SAN FRANCISCO--As always, the opening keynote of the U.S. wireless industry’s biggest conference teemed with enthusiasm. But speakers at Mobile World Congress Americas said public policies affecting the industry must be changed for the market to reach its potential.
“If 4G changed our lives, 5G will change society,” said Mats Granryd, director general of the GSMA, who opened the keynote. “The mobile industry is committed to one thing: to connecting everyone and everything to a better future.”
That’s why U.S operators are expected to spend $136 billion in capex over the next four years, Granryd continued. And regulators and policymakers at every level can best enable that to happen by addressing current policies, he said.
“Across the region, the mobile industry’s ongoing economic growth relies on a new regulatory framework,” he said.
Indeed, industry executives have increasingly called for policy changes in recent years. The FCC must step in to ease small-cell deployments, critics say, more spectrum must be freed up for wireless use and regulators should enable more activity on the M&A front.
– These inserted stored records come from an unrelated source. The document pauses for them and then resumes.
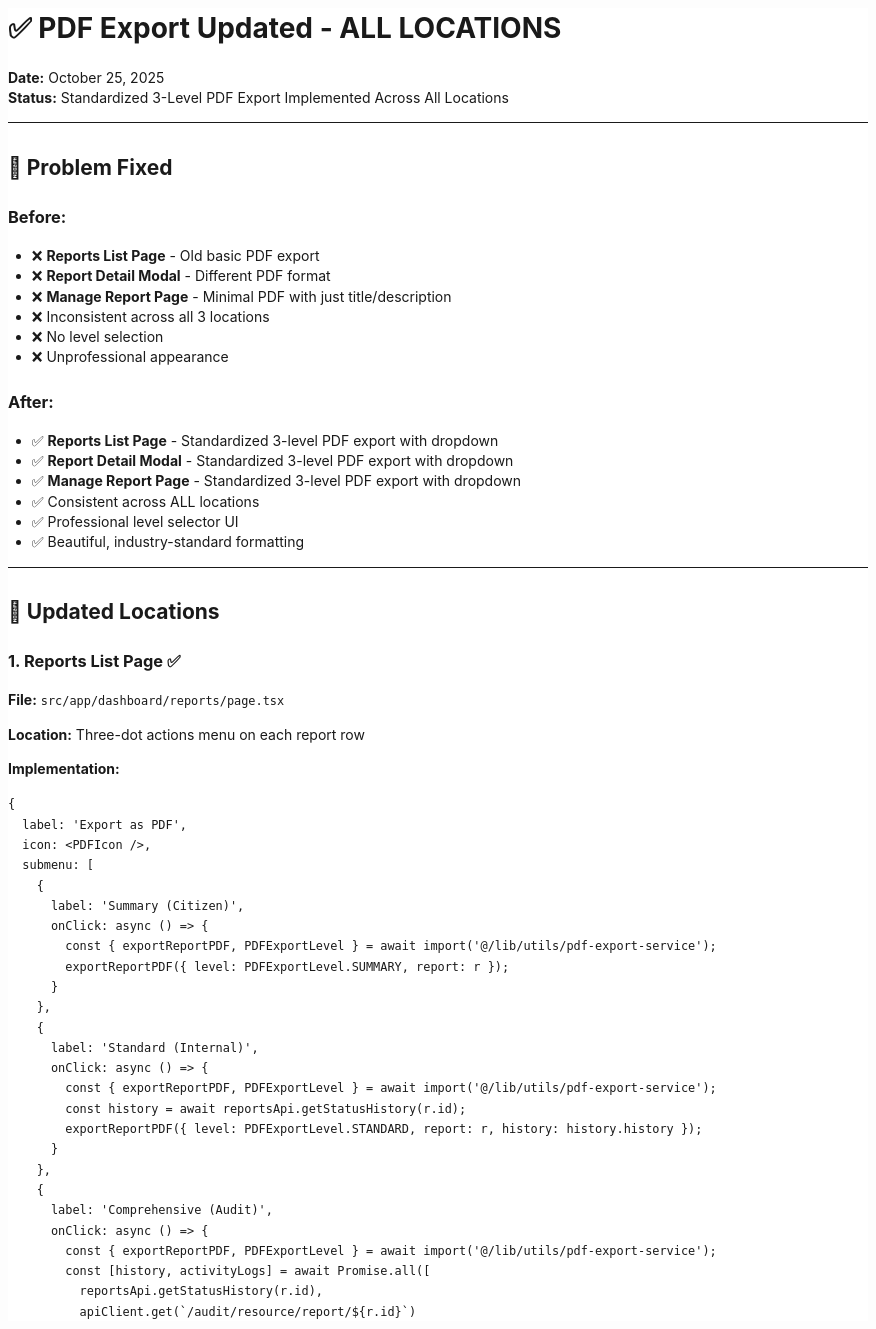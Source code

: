 # ✅ PDF Export Updated - ALL LOCATIONS

**Date:** October 25, 2025  
**Status:** Standardized 3-Level PDF Export Implemented Across All Locations

---

## 🎯 **Problem Fixed**

### **Before:**
- ❌ **Reports List Page** - Old basic PDF export
- ❌ **Report Detail Modal** - Different PDF format
- ❌ **Manage Report Page** - Minimal PDF with just title/description
- ❌ Inconsistent across all 3 locations
- ❌ No level selection
- ❌ Unprofessional appearance

### **After:**
- ✅ **Reports List Page** - Standardized 3-level PDF export with dropdown
- ✅ **Report Detail Modal** - Standardized 3-level PDF export with dropdown
- ✅ **Manage Report Page** - Standardized 3-level PDF export with dropdown
- ✅ Consistent across ALL locations
- ✅ Professional level selector UI
- ✅ Beautiful, industry-standard formatting

---

## 📍 **Updated Locations**

### **1. Reports List Page** ✅
**File:** `src/app/dashboard/reports/page.tsx`

**Location:** Three-dot actions menu on each report row

**Implementation:**
```tsx
{
  label: 'Export as PDF',
  icon: <PDFIcon />,
  submenu: [
    {
      label: 'Summary (Citizen)',
      onClick: async () => {
        const { exportReportPDF, PDFExportLevel } = await import('@/lib/utils/pdf-export-service');
        exportReportPDF({ level: PDFExportLevel.SUMMARY, report: r });
      }
    },
    {
      label: 'Standard (Internal)',
      onClick: async () => {
        const { exportReportPDF, PDFExportLevel } = await import('@/lib/utils/pdf-export-service');
        const history = await reportsApi.getStatusHistory(r.id);
        exportReportPDF({ level: PDFExportLevel.STANDARD, report: r, history: history.history });
      }
    },
    {
      label: 'Comprehensive (Audit)',
      onClick: async () => {
        const { exportReportPDF, PDFExportLevel } = await import('@/lib/utils/pdf-export-service');
        const [history, activityLogs] = await Promise.all([
          reportsApi.getStatusHistory(r.id),
          apiClient.get(`/audit/resource/report/${r.id}`)
```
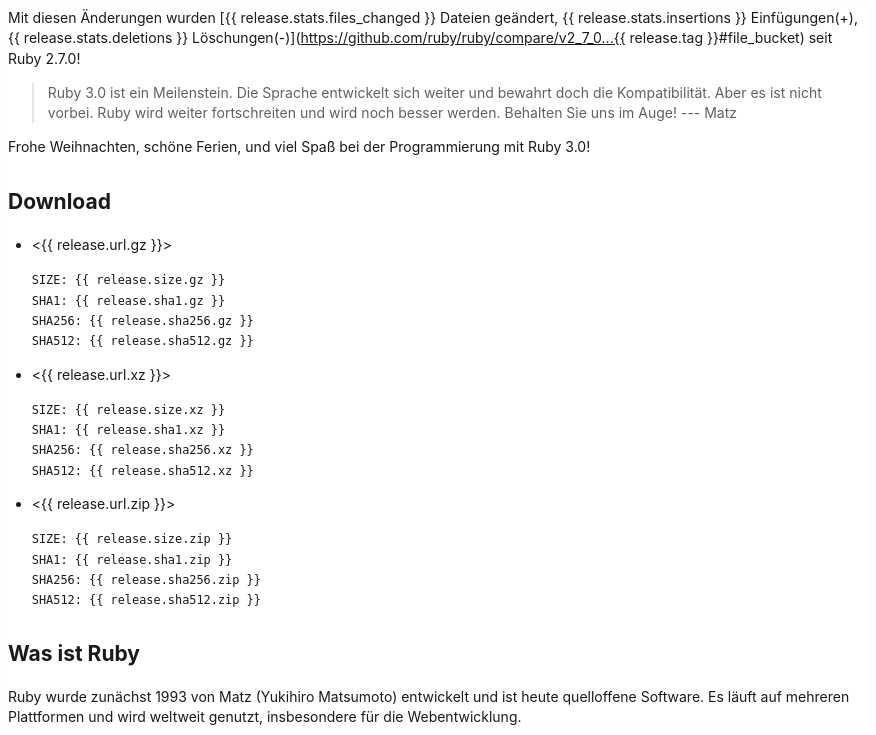 Mit diesen Änderungen wurden [{{ release.stats.files_changed }} Dateien geändert, {{ release.stats.insertions }} Einfügungen(+), {{ release.stats.deletions }} Löschungen(-)](https://github.com/ruby/ruby/compare/v2_7_0...{{ release.tag }}#file_bucket)
seit Ruby 2.7.0!

> Ruby 3.0 ist ein Meilenstein. Die Sprache entwickelt sich weiter und bewahrt doch die Kompatibilität. Aber es ist nicht vorbei. Ruby wird weiter fortschreiten und wird noch besser werden. Behalten Sie uns im Auge! --- Matz

Frohe Weihnachten, schöne Ferien, und viel Spaß bei der Programmierung mit Ruby 3.0!

## Download

* <{{ release.url.gz }}>

      SIZE: {{ release.size.gz }}
      SHA1: {{ release.sha1.gz }}
      SHA256: {{ release.sha256.gz }}
      SHA512: {{ release.sha512.gz }}

* <{{ release.url.xz }}>

      SIZE: {{ release.size.xz }}
      SHA1: {{ release.sha1.xz }}
      SHA256: {{ release.sha256.xz }}
      SHA512: {{ release.sha512.xz }}

* <{{ release.url.zip }}>

      SIZE: {{ release.size.zip }}
      SHA1: {{ release.sha1.zip }}
      SHA256: {{ release.sha256.zip }}
      SHA512: {{ release.sha512.zip }}

## Was ist Ruby

Ruby wurde zunächst 1993 von Matz (Yukihiro Matsumoto) entwickelt und
ist heute quelloffene Software. Es läuft auf mehreren Plattformen und
wird weltweit genutzt, insbesondere für die Webentwicklung.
And it’s clear the industry believes it has found a champion in FCC Chairman Ajit Pai. “In short, he is the right leader at the right time,” CTIA President Meredith Attwell Baker said in introducing Pai.
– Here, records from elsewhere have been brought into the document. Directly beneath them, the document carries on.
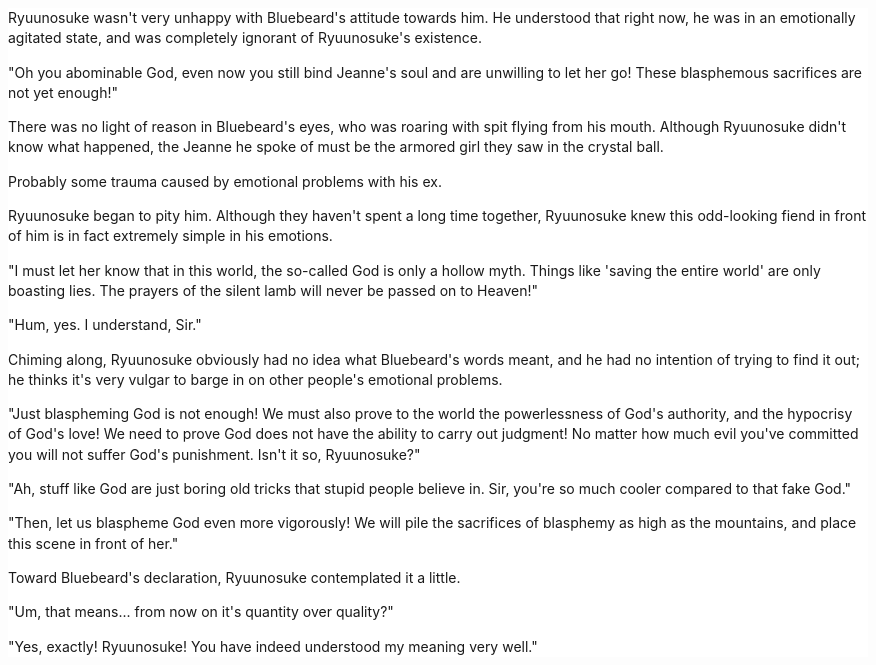 Ryuunosuke wasn't very unhappy with Bluebeard's attitude towards him. He understood that right now, he was in an emotionally agitated state, and was completely ignorant of Ryuunosuke's existence.  
  
  
  
"Oh you abominable God, even now you still bind Jeanne's soul and are unwilling to let her go! These blasphemous sacrifices are not yet enough!"  
  
  
  
There was no light of reason in Bluebeard's eyes, who was roaring with spit flying from his mouth. Although Ryuunosuke didn't know what happened, the Jeanne he spoke of must be the armored girl they saw in the crystal ball.  
  
  
  
Probably some trauma caused by emotional problems with his ex.  
  
  
  
Ryuunosuke began to pity him. Although they haven't spent a long time together, Ryuunosuke knew this odd-looking fiend in front of him is in fact extremely simple in his emotions.  
  
  
  
"I must let her know that in this world, the so-called God is only a hollow myth. Things like 'saving the entire world' are only boasting lies. The prayers of the silent lamb will never be passed on to Heaven!"  
  
  
  
"Hum, yes. I understand, Sir."  
  
  
  
Chiming along, Ryuunosuke obviously had no idea what Bluebeard's words meant, and he had no intention of trying to find it out; he thinks it's very vulgar to barge in on other people's emotional problems.  
  
  
  
"Just blaspheming God is not enough! We must also prove to the world the powerlessness of God's authority, and the hypocrisy of God's love! We need to prove God does not have the ability to carry out judgment! No matter how much evil you've committed you will not suffer God's punishment. Isn't it so, Ryuunosuke?"  
  
  
  
"Ah, stuff like God are just boring old tricks that stupid people believe in. Sir, you're so much cooler compared to that fake God."  
  
  
  
"Then, let us blaspheme God even more vigorously! We will pile the sacrifices of blasphemy as high as the mountains, and place this scene in front of her."  
  
  
  
Toward Bluebeard's declaration, Ryuunosuke contemplated it a little.  
  
  
  
"Um, that means... from now on it's quantity over quality?"  
  
  
  
"Yes, exactly! Ryuunosuke! You have indeed understood my meaning very well."  
  
  
  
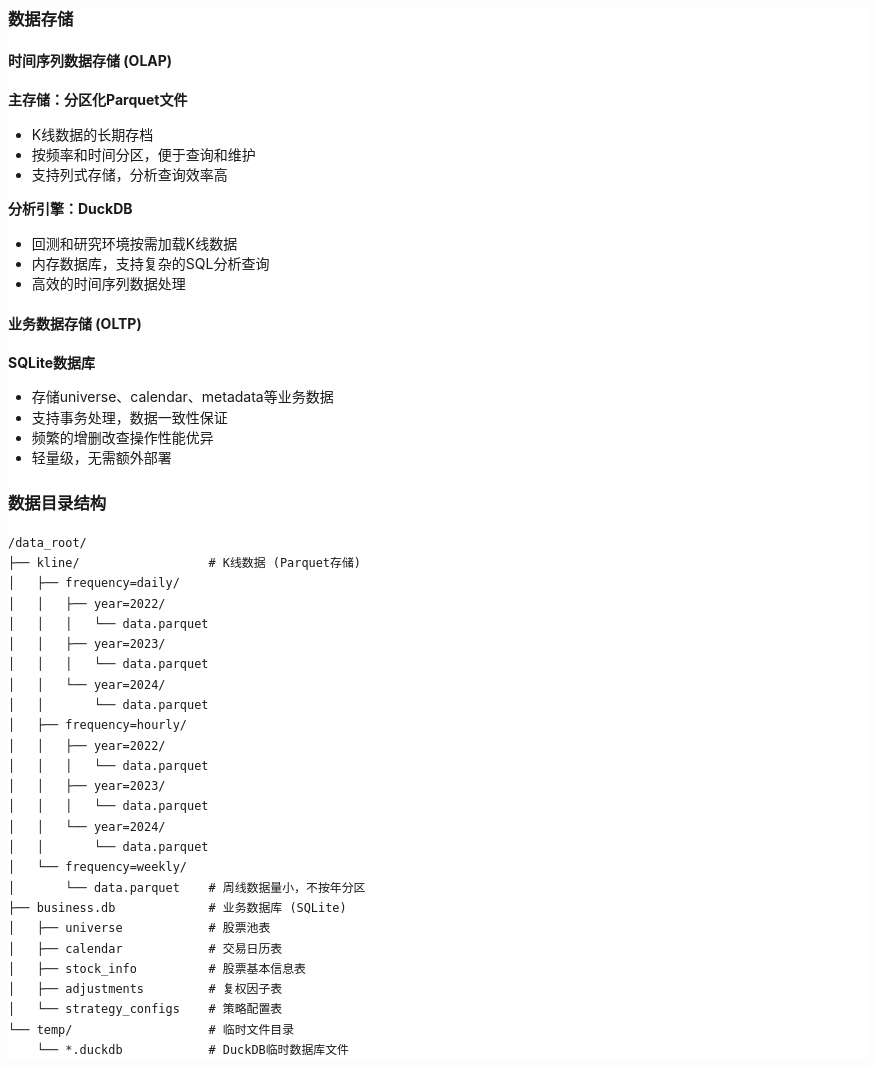 ### 数据存储

#### 时间序列数据存储 (OLAP)

**主存储：分区化Parquet文件**

- K线数据的长期存档
- 按频率和时间分区，便于查询和维护
- 支持列式存储，分析查询效率高

**分析引擎：DuckDB**  

- 回测和研究环境按需加载K线数据
- 内存数据库，支持复杂的SQL分析查询
- 高效的时间序列数据处理

#### 业务数据存储 (OLTP)

**SQLite数据库**

- 存储universe、calendar、metadata等业务数据
- 支持事务处理，数据一致性保证
- 频繁的增删改查操作性能优异
- 轻量级，无需额外部署

### 数据目录结构

```
/data_root/
├── kline/                  # K线数据 (Parquet存储)
│   ├── frequency=daily/
│   │   ├── year=2022/
│   │   │   └── data.parquet
│   │   ├── year=2023/
│   │   │   └── data.parquet
│   │   └── year=2024/
│   │       └── data.parquet
│   ├── frequency=hourly/
│   │   ├── year=2022/
│   │   │   └── data.parquet
│   │   ├── year=2023/
│   │   │   └── data.parquet
│   │   └── year=2024/
│   │       └── data.parquet
│   └── frequency=weekly/
│       └── data.parquet    # 周线数据量小，不按年分区
├── business.db             # 业务数据库 (SQLite)
│   ├── universe            # 股票池表
│   ├── calendar            # 交易日历表  
│   ├── stock_info          # 股票基本信息表
│   ├── adjustments         # 复权因子表
│   └── strategy_configs    # 策略配置表
└── temp/                   # 临时文件目录
    └── *.duckdb            # DuckDB临时数据库文件
```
Pai, who rose to the post following the election win of President Donald Trump, is widely viewed as more business-friendly than his predecessor, Tom Wheeler. During his leg of the keynote, Pai surely reinforced that view.
“5G could be what we’ve been waiting for,” Pai said. “Our challenge is to seize that opportunity.”
Pai cited the FCC’s recent report on competition in the wireless industry, noting that service fees have become less expensive—when priced by the gigabyte, at least—and speeds are getting faster.
“But that doesn’t mean that there aren’t challenges,” he added, noting the so-called digital divide between users who have access to wireless access networks and those in underserved areas who have few—or no—options.
The way to bridge that divide is to spur investment from service providers, Pai said. And the way to do that is to ease regulations.
“Too often, unnecessary rules make it expensive to construct these networks,” he opined. “More expensive than it oftentimes needs to be.”